In addition, such counsel shall state that although he has not
verified the accuracy or completeness of the statements contained in the
Prospectus, nothing has come to the attention of such counsel that caused
him to believe that, at the time the Registration Statement became
effective, or at the First Closing Date or the Optional Closing Date, as
the case may be, the information set forth in the Prospectus under the
captions at "Risk Factors - We May Not Adequately Protect Our
Intellectual Property And Our Products May Infringe On The Intellectual
Rights of Third Parties" and "Business - Intellectual Property" contained
any untrue statement of a material fact or omitted to state a material
fact necessary to make the statements therein, in light of the
circumstances under which they were made, not misleading.

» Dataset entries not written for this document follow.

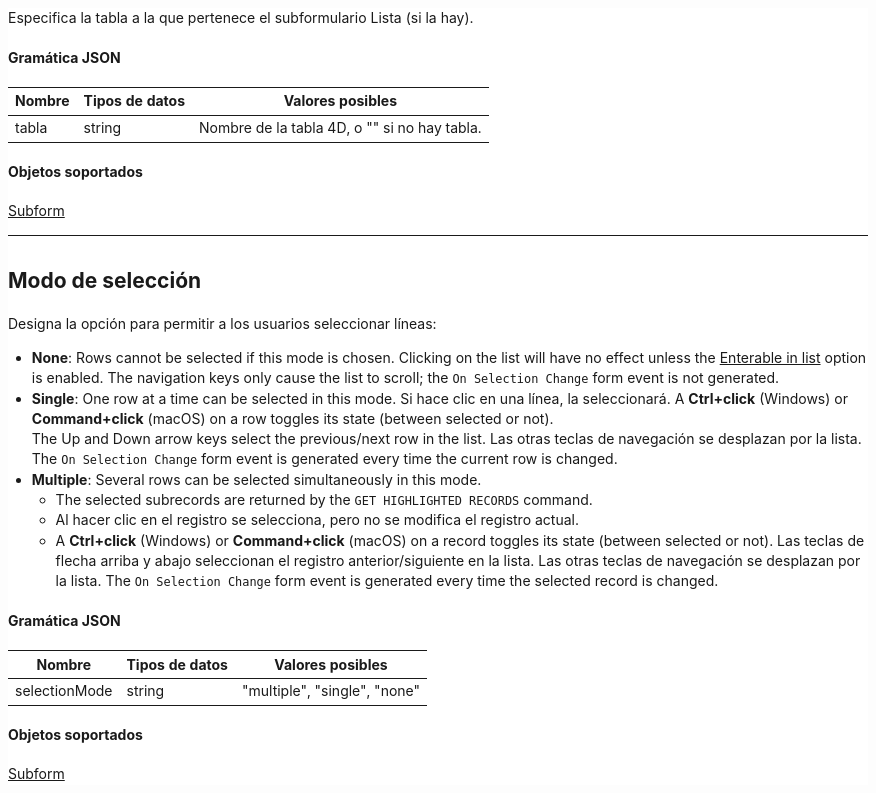 Especifica la tabla a la que pertenece el subformulario Lista (si la hay).

#### Gramática JSON

| Nombre | Tipos de datos | Valores posibles                             |
| ------ | -------------- | -------------------------------------------- |
| tabla  | string         | Nombre de la tabla 4D, o "" si no hay tabla. |

#### Objetos soportados

[Subform](subform_overview.md)

***

## Modo de selección

Designa la opción para permitir a los usuarios seleccionar líneas:

- **None**: Rows cannot be selected if this mode is chosen. Clicking on the list will have no effect unless the [Enterable in list](subform_overview.md#enterable-in-list) option is enabled. The navigation keys only cause the list to scroll; the `On Selection Change` form event is not generated.
- **Single**: One row at a time can be selected in this mode. Si hace clic en una línea, la seleccionará. A **Ctrl+click** (Windows) or **Command+click** (macOS) on a row toggles its state (between selected or not).\
  The Up and Down arrow keys select the previous/next row in the list. Las otras teclas de navegación se desplazan por la lista. The `On Selection Change` form event is generated every time the current row is changed.
- **Multiple**: Several rows can be selected simultaneously in this mode.
  - The selected subrecords are returned by the `GET HIGHLIGHTED RECORDS` command.
  - Al hacer clic en el registro se selecciona, pero no se modifica el registro actual.
  - A **Ctrl+click** (Windows) or **Command+click** (macOS) on a record toggles its state (between selected or not). Las teclas de flecha arriba y abajo seleccionan el registro anterior/siguiente en la lista. Las otras teclas de navegación se desplazan por la lista. The `On Selection Change` form event is generated every time the selected record is changed.

#### Gramática JSON

| Nombre        | Tipos de datos | Valores posibles             |
| ------------- | -------------- | ---------------------------- |
| selectionMode | string         | "multiple", "single", "none" |

#### Objetos soportados

[Subform](subform_overview.md)

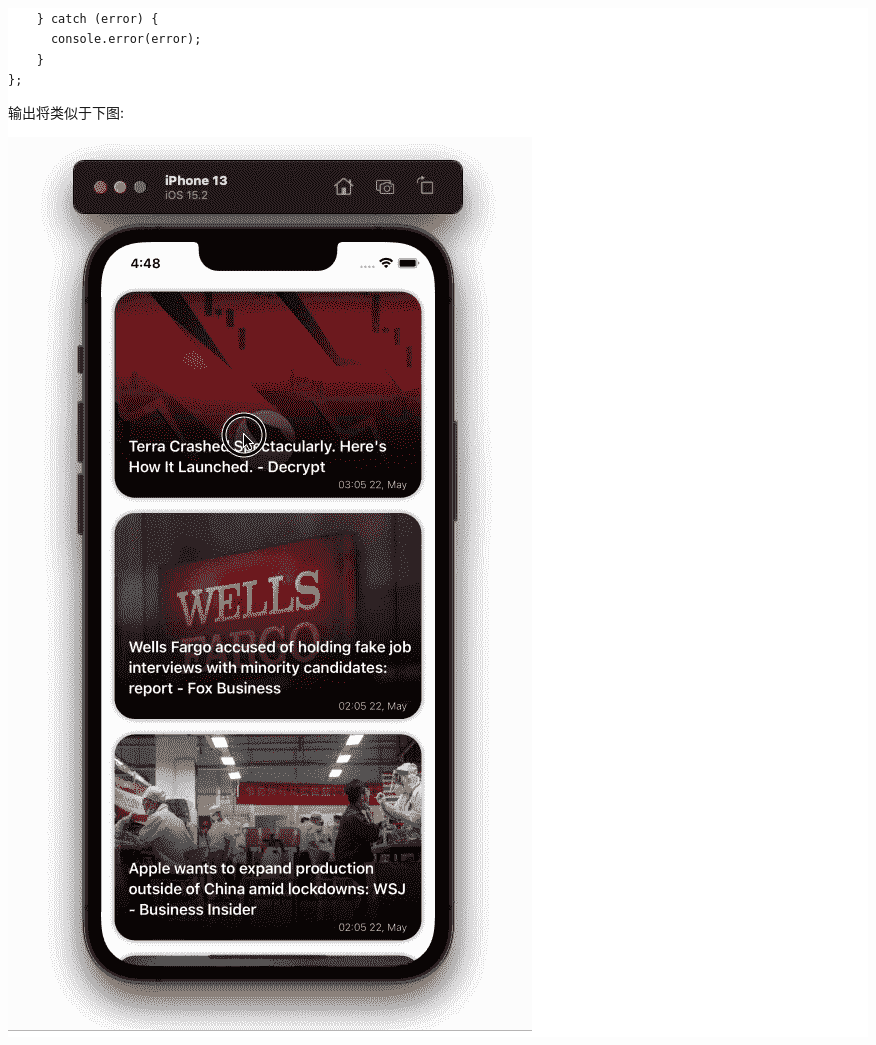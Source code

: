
 ```
    } catch (error) {
      console.error(error);
    }
};

```

输出将类似于下图:

![Change Method Definition UI](img/882914a6bdd9eb0593076ecc662eada5.png)
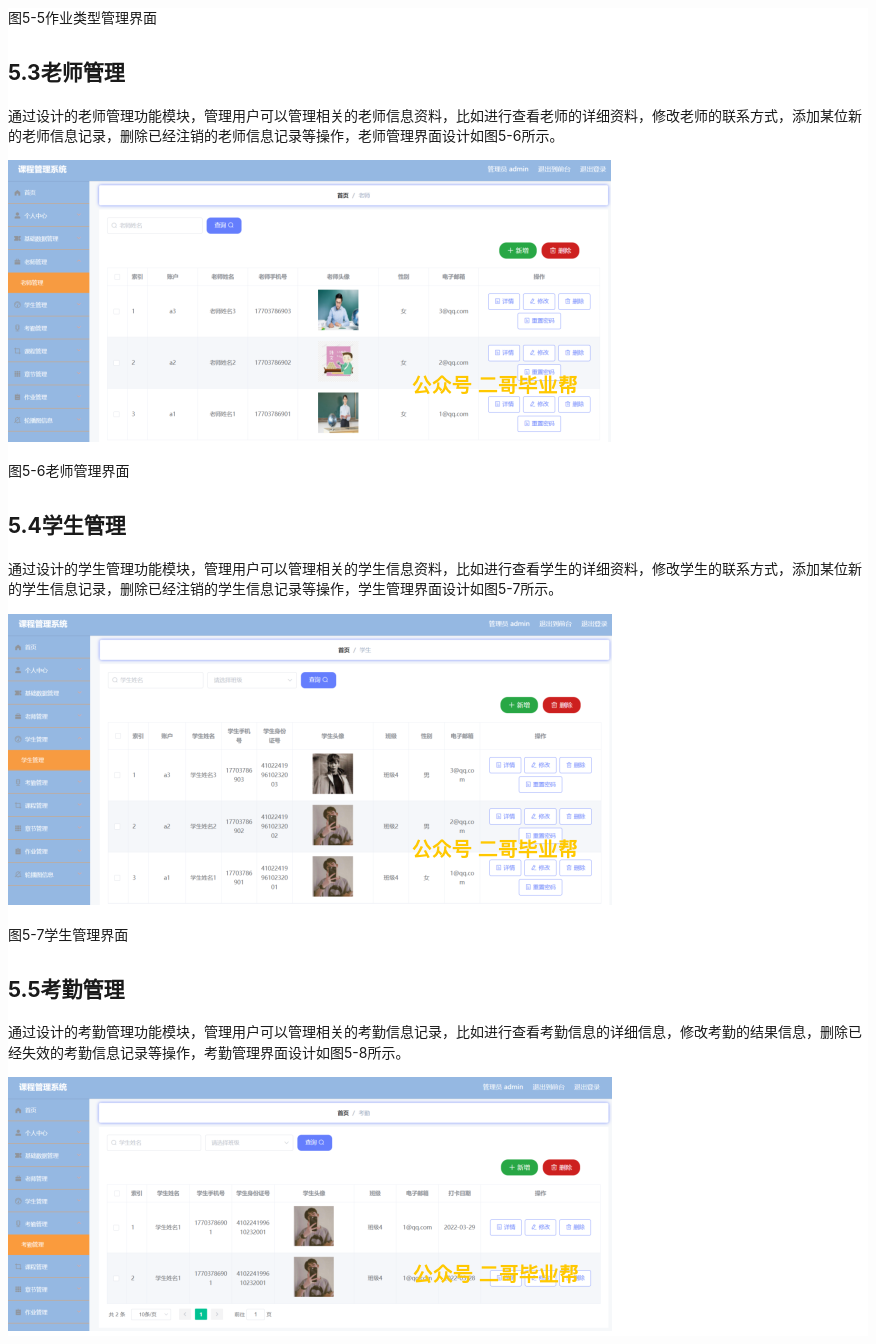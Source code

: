 图5-5作业类型管理界面
## 5.3老师管理
通过设计的老师管理功能模块，管理用户可以管理相关的老师信息资料，比如进行查看老师的详细资料，修改老师的联系方式，添加某位新的老师信息记录，删除已经注销的老师信息记录等操作，老师管理界面设计如图5-6所示。

![](/images/0600ssm/ssm670/blog.023.png)

图5-6老师管理界面
## 5.4学生管理
通过设计的学生管理功能模块，管理用户可以管理相关的学生信息资料，比如进行查看学生的详细资料，修改学生的联系方式，添加某位新的学生信息记录，删除已经注销的学生信息记录等操作，学生管理界面设计如图5-7所示。

![](/images/0600ssm/ssm670/blog.024.png)

图5-7学生管理界面
## 5.5考勤管理
通过设计的考勤管理功能模块，管理用户可以管理相关的考勤信息记录，比如进行查看考勤信息的详细信息，修改考勤的结果信息，删除已经失效的考勤信息记录等操作，考勤管理界面设计如图5-8所示。

![](/images/0600ssm/ssm670/blog.025.png)
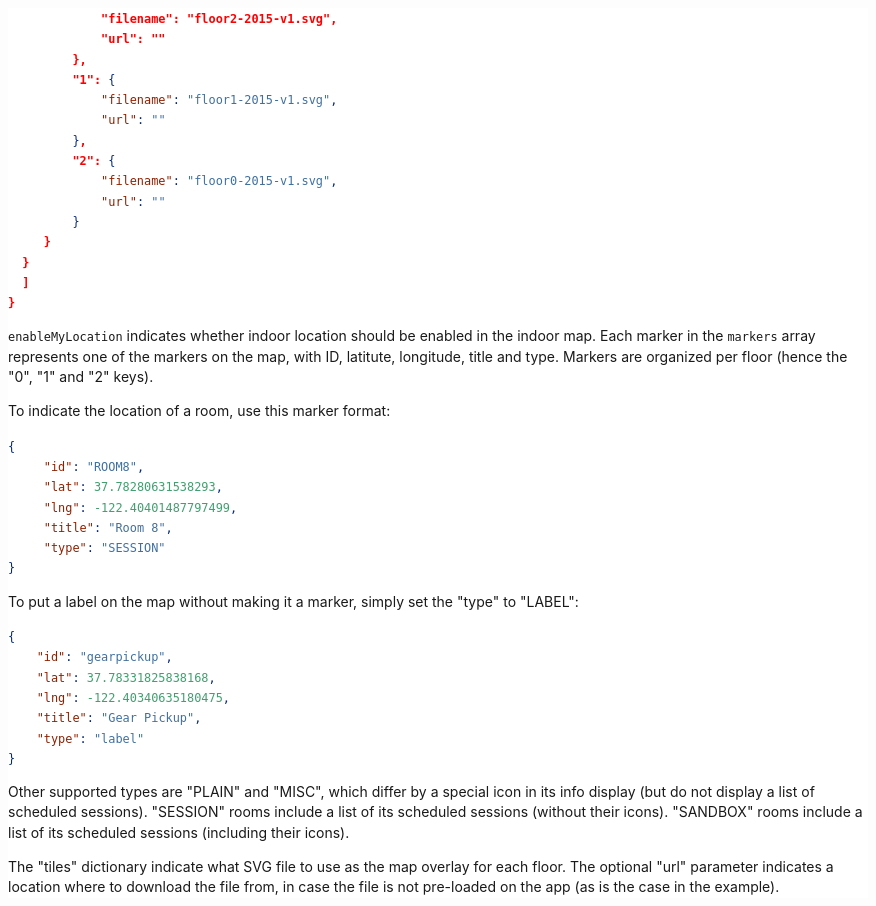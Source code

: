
 ```JSON
             "filename": "floor2-2015-v1.svg",
             "url": ""
         }, 
         "1": {
             "filename": "floor1-2015-v1.svg",
             "url": ""
         }, 
         "2": {
             "filename": "floor0-2015-v1.svg",
             "url": ""
         }
     }
  }
  ]
}
```

`enableMyLocation` indicates whether indoor location should be enabled
in the indoor map. Each marker in the `markers` array represents
one of the markers on the map, with ID, latitute, longitude,
title and type. Markers are organized per floor (hence the 
"0", "1" and "2" keys).

To indicate the location of a room, use this marker format:

```JSON
{
     "id": "ROOM8", 
     "lat": 37.78280631538293, 
     "lng": -122.40401487797499, 
     "title": "Room 8", 
     "type": "SESSION"
}
```

To put a label on the map without making it a marker, simply
set the "type" to "LABEL":

```JSON
{
    "id": "gearpickup", 
    "lat": 37.78331825838168, 
    "lng": -122.40340635180475, 
    "title": "Gear Pickup", 
    "type": "label"
}
```

Other supported types are "PLAIN" and "MISC", which differ by a special icon in its info display
(but do not display a list of scheduled sessions).
"SESSION" rooms include a list of its scheduled sessions (without their icons).
"SANDBOX" rooms include a list of its scheduled sessions (including their icons).

The "tiles" dictionary indicate what SVG file to use as the map
overlay for each floor. The optional "url" parameter indicates a
location where to download the file from, in case the file is not pre-loaded
on the app (as is the case in the example).



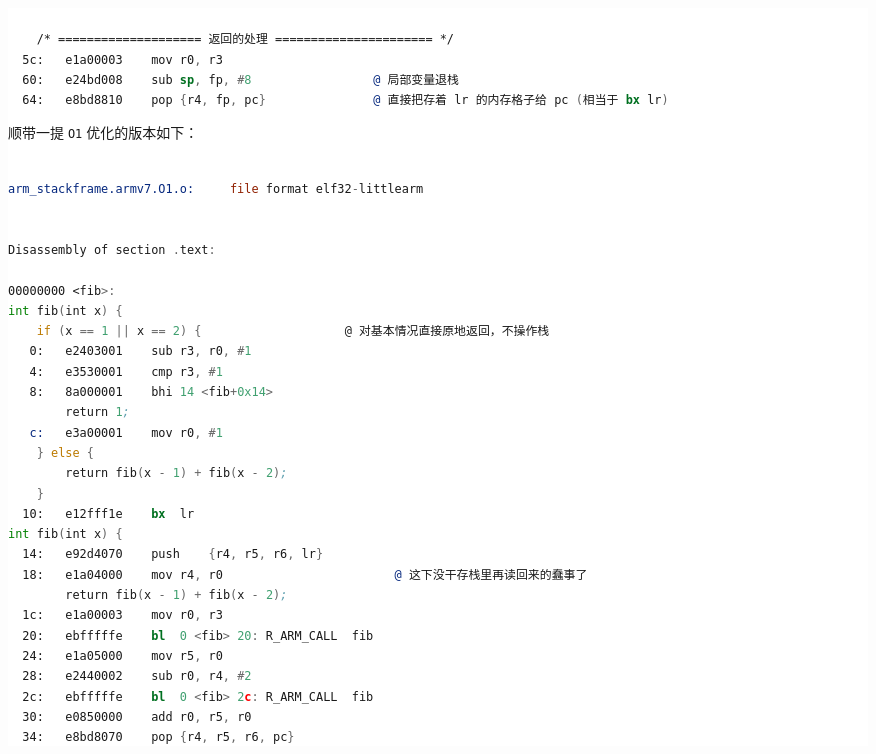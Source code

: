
 ```asm

    /* ==================== 返回的处理 ====================== */
  5c:	e1a00003 	mov	r0, r3
  60:	e24bd008 	sub	sp, fp, #8                 @ 局部变量退栈
  64:	e8bd8810 	pop	{r4, fp, pc}               @ 直接把存着 lr 的内存格子给 pc (相当于 bx lr)

```

顺带一提 `O1` 优化的版本如下：

```asm

arm_stackframe.armv7.O1.o:     file format elf32-littlearm


Disassembly of section .text:

00000000 <fib>:
int fib(int x) {
    if (x == 1 || x == 2) {                    @ 对基本情况直接原地返回，不操作栈
   0:	e2403001 	sub	r3, r0, #1
   4:	e3530001 	cmp	r3, #1
   8:	8a000001 	bhi	14 <fib+0x14>
        return 1;
   c:	e3a00001 	mov	r0, #1
    } else {
        return fib(x - 1) + fib(x - 2);
    }
  10:	e12fff1e 	bx	lr
int fib(int x) {
  14:	e92d4070 	push	{r4, r5, r6, lr}
  18:	e1a04000 	mov	r4, r0                        @ 这下没干存栈里再读回来的蠢事了
        return fib(x - 1) + fib(x - 2);
  1c:	e1a00003 	mov	r0, r3
  20:	ebfffffe 	bl	0 <fib>	20: R_ARM_CALL	fib
  24:	e1a05000 	mov	r5, r0
  28:	e2440002 	sub	r0, r4, #2
  2c:	ebfffffe 	bl	0 <fib>	2c: R_ARM_CALL	fib
  30:	e0850000 	add	r0, r5, r0
  34:	e8bd8070 	pop	{r4, r5, r6, pc}

```
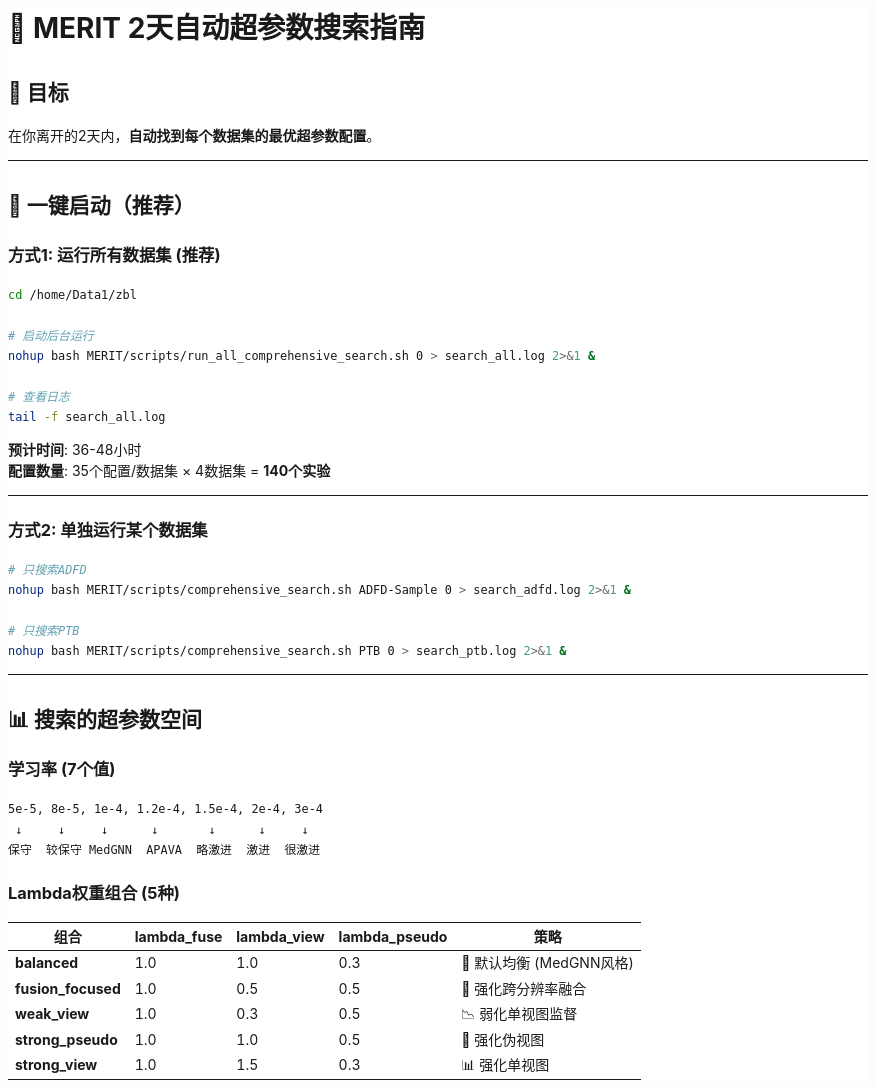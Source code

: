 # 🤖 MERIT 2天自动超参数搜索指南

## 🎯 目标

在你离开的2天内，**自动找到每个数据集的最优超参数配置**。

---

## 🚀 一键启动（推荐）

### 方式1: 运行所有数据集 (推荐)

```bash
cd /home/Data1/zbl

# 启动后台运行
nohup bash MERIT/scripts/run_all_comprehensive_search.sh 0 > search_all.log 2>&1 &

# 查看日志
tail -f search_all.log
```

**预计时间**: 36-48小时  
**配置数量**: 35个配置/数据集 × 4数据集 = **140个实验**

---

### 方式2: 单独运行某个数据集

```bash
# 只搜索ADFD
nohup bash MERIT/scripts/comprehensive_search.sh ADFD-Sample 0 > search_adfd.log 2>&1 &

# 只搜索PTB
nohup bash MERIT/scripts/comprehensive_search.sh PTB 0 > search_ptb.log 2>&1 &
```

---

## 📊 搜索的超参数空间

### 学习率 (7个值)
```
5e-5, 8e-5, 1e-4, 1.2e-4, 1.5e-4, 2e-4, 3e-4
 ↓     ↓     ↓      ↓       ↓      ↓     ↓
保守  较保守 MedGNN  APAVA  略激进  激进  很激进
```

### Lambda权重组合 (5种)

| 组合 | lambda_fuse | lambda_view | lambda_pseudo | 策略 |
|------|-------------|-------------|---------------|------|
| **balanced** | 1.0 | 1.0 | 0.3 | 🎯 默认均衡 (MedGNN风格) |
| **fusion_focused** | 1.0 | 0.5 | 0.5 | 🔄 强化跨分辨率融合 |
| **weak_view** | 1.0 | 0.3 | 0.5 | 📉 弱化单视图监督 |
| **strong_pseudo** | 1.0 | 1.0 | 0.5 | 💪 强化伪视图 |
| **strong_view** | 1.0 | 1.5 | 0.3 | 📊 强化单视图 |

(g) The Representatives shall have received a certificate,
dated such Closing Date, of the President or any Vice President and a
principal financial or accounting officer of the Company in which such
officers, to the best of their knowledge after reasonable investigation,
shall state that: the representations and warranties of the Company in
this Agreement are true and correct; the Company has complied with all
agreements and satisfied all conditions on its part to be performed or
satisfied hereunder at or prior to such Closing Date; no stop order
suspending the effectiveness of any Registration Statement has been
issued and no proceedings for that purpose have been instituted or are
contemplated by the Commission; the Additional Registration Statement (if
any) satisfying the requirements of subparagraphs (1) and (3) of Rule
462(b) was filed pursuant to Rule 462(b), including payment of the
applicable filing fee in accordance with Rule 111(a) or (b) under the
Act, prior to the time the Prospectus was printed and distributed to any
Underwriter; and, subsequent to dates of the most recent financial
statements in the Prospectus, there has been no material adverse change,
nor any development or event involving a prospective material adverse
change, in the condition (financial or other), business, properties or
results of operations of the Company and its subsidiaries taken as a
whole except as set forth in or contemplated by the Prospectus or as
described in such certificate.
(h) The Representatives shall have received a letter, dated
such Closing Date, of Ernst & Young LLP which meets the requirements of
subsection (a) of this Section, except that the specified date referred
to in such subsection will be a date not more than three days prior to
such Closing Date for the purposes of this subsection.
The Company will furnish the Representatives with such conformed copies of such
opinions, certificates, letters and documents as the Representatives reasonably
request. CSFBC may in its sole discretion waive on behalf of the Underwriters
compliance with any conditions to the obligations of the Underwriters hereunder,
whether in respect of an Optional Closing Date or otherwise.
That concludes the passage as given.